Reference numeral 20a is the cured resin layer of the mold and is
not covered with the reinforcing member.
[0114] FIG. 4B is a cross section view taken along the line A-A in
FIG. 4A and reference numeral 22 shows the mold concave
portions.
[0115] FIGS. 5A and 5B are illustrative of a mold equipped with a
reinforcing member as in FIG. 4; the system uses a holding member
92 having a holding portion (concave portion) holding a cladding
base material such that the positions of the cladding base material
and the mold do not deviate. This is also particularly effective
when a flexible film is employed as a cladding base material. This
example involves using an optically transparent base material 24a
like a quartz plate, a glass plate, or a rigid plastic plate in the
mold concave portion forming region (radiation region for
ultraviolet rays, etc), molding in advance a groove portion having
a size slightly larger than that of the core portion in a shape
similar to the aforementioned concave portion, and then fabricating
the cured resin layer portion of the mold by use of the matrix of
the core along the groove. This can solve the instability of the
mold due to vibration and deformation attributable to the concave
portion of the rigid body even for a rubber-like resin cured layer
in which the elastic modulus properties, which are a defect of the
resin cured layer, are suppressed by densification thereof, thereby
enabling attainment of high precision molding performance.
[0116] In addition, the aspect of the mold having a reinforcing
member is not limited to the example described supra.
[0117] The aforementioned reinforcing member is fabricated with a
metal material, a ceramic material, a rigid plastic material, or a
composite material thereof; the thickness of the member is suitably
in the range of about 1 mm to about 40 mm.
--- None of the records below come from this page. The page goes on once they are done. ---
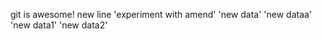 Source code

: git is awesome!
new line
'experiment with amend' 
'new data' 
'new dataa' 
'new data1' 
'new data2' 
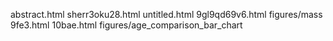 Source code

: abstract.html
sherr3oku28.html
untitled.html
9gl9qd69v6.html
figures/mass
9fe3.html
10bae.html
figures/age_comparison_bar_chart
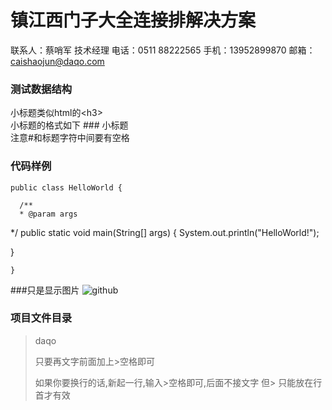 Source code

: 镇江西门子大全连接排解决方案
===================================
联系人：蔡哨军 技术经理
电话：0511 88222565
手机：13952899870
邮箱：caishaojun@daqo.com

  
### 测试数据结构
  小标题类似html的\<h3\><br />
  小标题的格式如下 ### 小标题<br />
  注意#和标题字符中间要有空格


### 代码样例
    public class HelloWorld {

      /**
      * @param args
   */
   public static void main(String[] args) {
   System.out.println("HelloWorld!");

   }

    }

###只是显示图片
![github](https://raw.github.com/niumuguang/SIEMENS_Bus/master/%E9%A1%B9%E7%9B%AE%E7%9B%B8%E5%85%B3%E6%96%87%E4%BB%B6%E5%A4%B9/%E7%9B%B8%E5%85%B3%E5%9B%BE%E7%89%87/%E7%A8%8B%E5%BA%8F%E4%B8%BB%E7%95%8C%E9%9D%A2.PNG "github")


### 项目文件目录
> daqo
>
> 只要再文字前面加上>空格即可
>
> 如果你要换行的话,新起一行,输入>空格即可,后面不接文字
> 但> 只能放在行首才有效

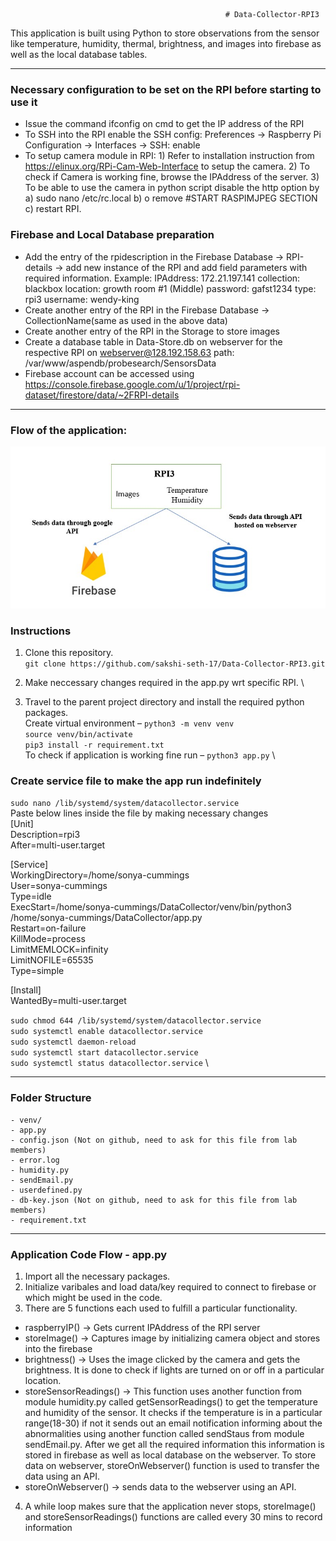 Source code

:                                                     # Data-Collector-RPI3
                                                            
This application is built using Python to store observations from the sensor like temperature, humidity, thermal, brightness, and images into firebase as well as the local database tables.

---

### Necessary configuration to be set on the RPI before starting to use it
- Issue the command ifconfig on cmd to get the IP address of the RPI
- To SSH into the RPI enable the SSH config: Preferences -> Raspberry Pi Configuration -> Interfaces -> SSH: enable
- To setup camera module in RPI: 1) Refer to installation instruction from https://elinux.org/RPi-Cam-Web-Interface to setup the camera. 2) To check if Camera is working fine, browse the IPAddress of the server. 3) To be able to use the camera in python script disable the http option by a) sudo nano /etc/rc.local b) o	remove #START RASPIMJPEG SECTION c) restart RPI.

### Firebase and Local Database preparation
- Add the entry of the rpidescription in the Firebase Database -> RPI-details -> add new instance of the RPI and add field parameters with required information. Example: IPAddress: 172.21.197.141
         collection: blackbox
         location: growth room #1 (Middle)
         password: gafst1234
         type: rpi3
         username: wendy-king
- Create another entry of the RPI in the Firebase Database -> CollectionName(same as used in the above data)
- Create another entry of the RPI in the Storage to store images
- Create a database table in Data-Store.db on webserver for the respective RPI on webserver@128.192.158.63 path: /var/www/aspendb/probesearch/SensorsData
- Firebase account can be accessed using https://console.firebase.google.com/u/1/project/rpi-dataset/firestore/data/~2FRPI-details

---

### Flow of the application:
<img src="https://github.com/sakshi-seth-17/Data-Collector-RPI3/blob/main/RPI3-Flow.jpg" alt="Alt text" title="Optional title">

### Instructions
1. Clone this repository. \
`git clone https://github.com/sakshi-seth-17/Data-Collector-RPI3.git`

2. Make neccessary changes required in the app.py wrt specific RPI. \

3. Travel to the parent project directory and install the required python packages. \
Create virtual environment – `python3 -m venv venv` \
`source venv/bin/activate` \
`pip3 install -r requirement.txt` \
To check if application is working fine run – `python3 app.py` \

### Create service file to make the app run indefinitely
`sudo nano /lib/systemd/system/datacollector.service` \
Paste below lines inside the file by making necessary changes \
[Unit] \
Description=rpi3 \
After=multi-user.target 


[Service] \
WorkingDirectory=/home/sonya-cummings \
User=sonya-cummings \
Type=idle \
ExecStart=/home/sonya-cummings/DataCollector/venv/bin/python3 /home/sonya-cummings/DataCollector/app.py \
Restart=on-failure \
KillMode=process \
LimitMEMLOCK=infinity \
LimitNOFILE=65535 \
Type=simple 


[Install] \
WantedBy=multi-user.target 

`sudo chmod 644 /lib/systemd/system/datacollector.service` \
`sudo systemctl enable datacollector.service` \
`sudo systemctl daemon-reload` \
`sudo systemctl start datacollector.service` \
`sudo systemctl status datacollector.service` \

---
### Folder Structure
	- venv/
	- app.py
	- config.json (Not on github, need to ask for this file from lab members)
	- error.log
	- humidity.py
	- sendEmail.py
	- userdefined.py
	- db-key.json (Not on github, need to ask for this file from lab members)
	- requirement.txt
	

---
### Application Code Flow - app.py
1. Import all the necessary packages.
2. Initialize varibales and load data/key required to connect to firebase or which might be used in the code.
3. There are 5 functions each used to fulfill a particular functionality.
  - raspberryIP() -> Gets current IPAddress of the RPI server
  - storeImage() -> Captures image by initializing camera object and stores into the firebase
  - brightness() -> Uses the image clicked by the camera and gets the brightness. It is done to check if lights are turned on or off in a particular location.
  - storeSensorReadings() -> This function uses another function from module humidity.py called getSensorReadings() to get the temperature and humidity of the           sensor. It checks if the temperature is in a particular range(18-30) if not it sends out an email notification informing about the abnormalities using another function called sendStaus from module sendEmail.py. After we get all the required information this information is stored in firebase as well as local database on the webserver. To store data on webserver, storeOnWebserver() function is used to transfer the data using an API.
  - storeOnWebserver() -> sends data to the webserver using an API.
4. A while loop makes sure that the application never stops, storeImage() and storeSensorReadings() functions are called every 30 mins to record information
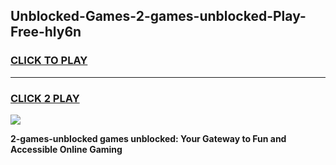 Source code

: 
## Unblocked-Games-2-games-unblocked-Play-Free-hly6n
<h3>
<a href="https://premium76.site?title=2-games-unblocked&ref=23A">CLICK TO PLAY</a></h3>
<hr>

<h3>
<a href="https://premium76.site?title=2-games-unblocked&ref=23A">CLICK 2 PLAY</a>
  
</h3>

<a href="https://premium76.site?title=2-games-unblocked&ref=23A"><img src="https://clearcache.store/games.png"></a>


**2-games-unblocked games unblocked: Your Gateway to Fun and Accessible Online Gaming**
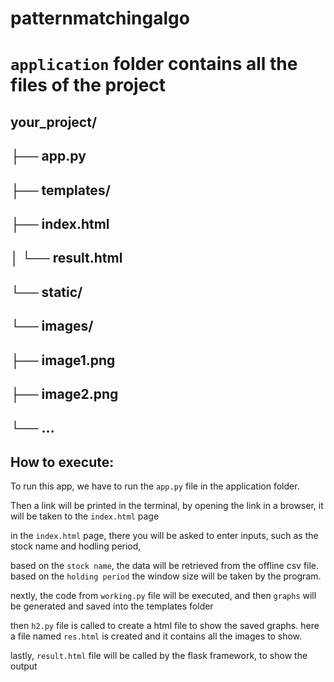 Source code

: # patternmatchingalgo

# `application` folder contains all the files of the project

## your_project/
## ├── app.py
## ├── templates/
##     ├── index.html
## │   └── result.html
## └── static/
##     └── images/
##         ├── image1.png
##         ├── image2.png
##         └── ...


## How to execute: 
To run this app, we have to run the `app.py` file in the application folder.

Then a link will be printed in the terminal, by opening the link in a browser, it will be taken to the `index.html` page

in the `index.html` page, there you will be asked to enter inputs, such as the stock name and hodling period, 

based on the `stock name`, the data will be retrieved from the offline csv file. 
based on the `holding period` the window size will be taken by the program.

nextly, the code from `working.py` file will be executed, and then `graphs` will be generated and saved into the templates folder

then `h2.py` file is called to create a html file to show the saved graphs.
here a file named `res.html` is created and it contains all the images to show.

lastly, `result.html` file will be called by the flask framework, to show the output
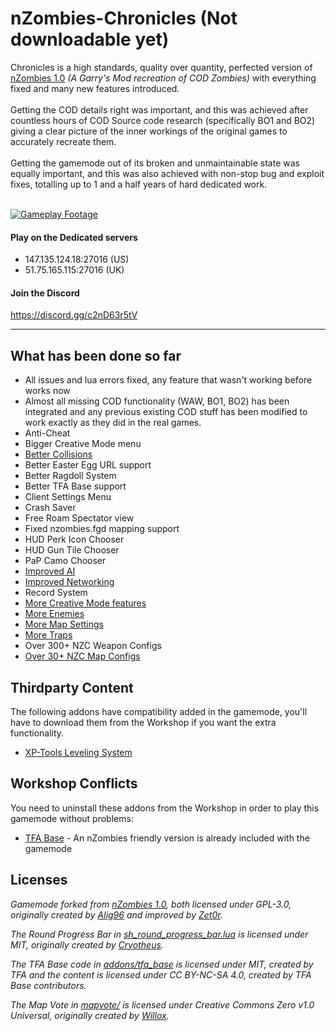 # nZombies-Chronicles (Not downloadable yet)

Chronicles is a high standards, quality over quantity, perfected version of [nZombies 1.0](https://github.com/Zet0rz/nzombies) _(A Garry's Mod recreation of COD Zombies)_ with everything fixed and many new features introduced.
<br></br>
Getting the COD details right was important, and this was achieved after countless hours of COD Source code research (specifically BO1 and BO2) giving a clear picture of the inner workings of the original games to accurately recreate them.
<br></br>
Getting the gamemode out of its broken and unmaintainable state was equally important, and this was also achieved with non-stop bug and exploit fixes, totalling up to 1 and a half years of hard dedicated work.
<br></br>

[![Gameplay Footage](https://i.imgur.com/D7GuaAR.jpg)](https://www.youtube.com/watch?v=9p8snS73tJ0&t=7s)  

#### Play on the Dedicated servers
* 147.135.124.18:27016 (US)
* 51.75.165.115:27016 (UK)

#### Join the Discord
https://discord.gg/c2nD63r5tV
___

## What has been done so far
* All issues and lua errors fixed, any feature that wasn't working before works now
* Almost all missing COD functionality (WAW, BO1, BO2) has been integrated and any previous existing COD stuff has been modified to work exactly as they did in the real games.
* Anti-Cheat
* Bigger Creative Mode menu
* [Better Collisions](https://github.com/Ethorbit/nZombies-Chronicles/blob/master-workshop/Info/BETTERCOLLISIONS.md) 
* Better Easter Egg URL support
* Better Ragdoll System
* Better TFA Base support
* Client Settings Menu
* Crash Saver
* Free Roam Spectator view
* Fixed nzombies.fgd mapping support
* HUD Perk Icon Chooser
* HUD Gun Tile Chooser
* PaP Camo Chooser
* [Improved AI](https://github.com/Ethorbit/nZombies-Chronicles/blob/master-workshop/Info/IMPROVEDAI.md)
* [Improved Networking](https://github.com/Ethorbit/nZombies-Chronicles/blob/master-workshop/Info/IMPROVEDNETWORKING.md)
* Record System
* [More Creative Mode features](https://github.com/Ethorbit/nZombies-Chronicles/blob/master-workshop/Info/New%20Creative%20Mode%20Stuff/README.md) 
* [More Enemies](https://github.com/Ethorbit/nZombies-Chronicles/tree/master-workshop/Info/New%20Enemies)
* [More Map Settings](https://github.com/Ethorbit/nZombies-Chronicles/blob/master-workshop/Info/New%20Creative%20Mode%20Stuff/Map%20Settings/README.md)
* [More Traps](https://github.com/Ethorbit/nZombies-Chronicles/blob/master-workshop/Info/New%20Creative%20Mode%20Stuff/Traps/README.md)   
* Over 300+ NZC Weapon Configs
* [Over 30+ NZC Map Configs](https://github.com/Ethorbit/nZombies-Chronicles/wiki/List-Of-All-Configured-Maps)

## Thirdparty Content
The following addons have compatibility added in the gamemode, you'll have to download them from the Workshop if you want the extra functionality.
* [XP-Tools Leveling System](https://steamcommunity.com/sharedfiles/filedetails/?id=557366206)

## Workshop Conflicts
You need to uninstall these addons from the Workshop in order to play this gamemode without problems:
* [TFA Base](https://steamcommunity.com/sharedfiles/filedetails/?id=415143062) - An nZombies friendly version is already included with the gamemode

## Licenses
_Gamemode forked from [nZombies 1.0](https://github.com/Zet0rz/nzombies), both licensed under GPL-3.0, originally created by [Alig96](https://github.com/Alig96) and improved by [Zet0r](https://github.com/Zet0rz)._

_The Round Progress Bar in [sh_round_progress_bar.lua](https://github.com/Ethorbit/nZombies-Chronicles/blob/master-workshop/gamemodes/nzombies/gamemode/display/sh_round_progress_bar.lua) is licensed under MIT, originally created by [Cryotheus](https://github.com/Cryotheus/)._

_The TFA Base code in [addons/tfa_base]() is licensed under MIT, created by TFA and the content is licensed under CC BY-NC-SA 4.0, created by TFA Base contributors._

_The Map Vote in [mapvote/](https://github.com/Ethorbit/nZombies-Chronicles/blob/master-workshop/gamemodes/nzombies/gamemode/mapvote/) is licensed under Creative Commons Zero v1.0 Universal, originally created by [Willox](https://github.com/willox)._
[0118] In the fabrication of a polymer optical waveguide in the
invention, if a core forming curing resin is pressure filled from
the entry portion of the mold, or if besides this the discharge
portions of the mold concave portions are pressure-reduction
aspirated, to promote the filling speed as noted supra, there are
possibilities that there is position deviation between the mold and
the cladding base material if a pressure change, either increased
pressure or decreased pressure, is caused, or that the mold is
deformed if vibrations are created in the entire or partial mold,
or that the adhesion of the mold to the cladding base material is
lost. The provision of a reinforcing member, however, eliminates
these problems, thereby enabling increase of the filling speed
without loosing the precision of the core shape.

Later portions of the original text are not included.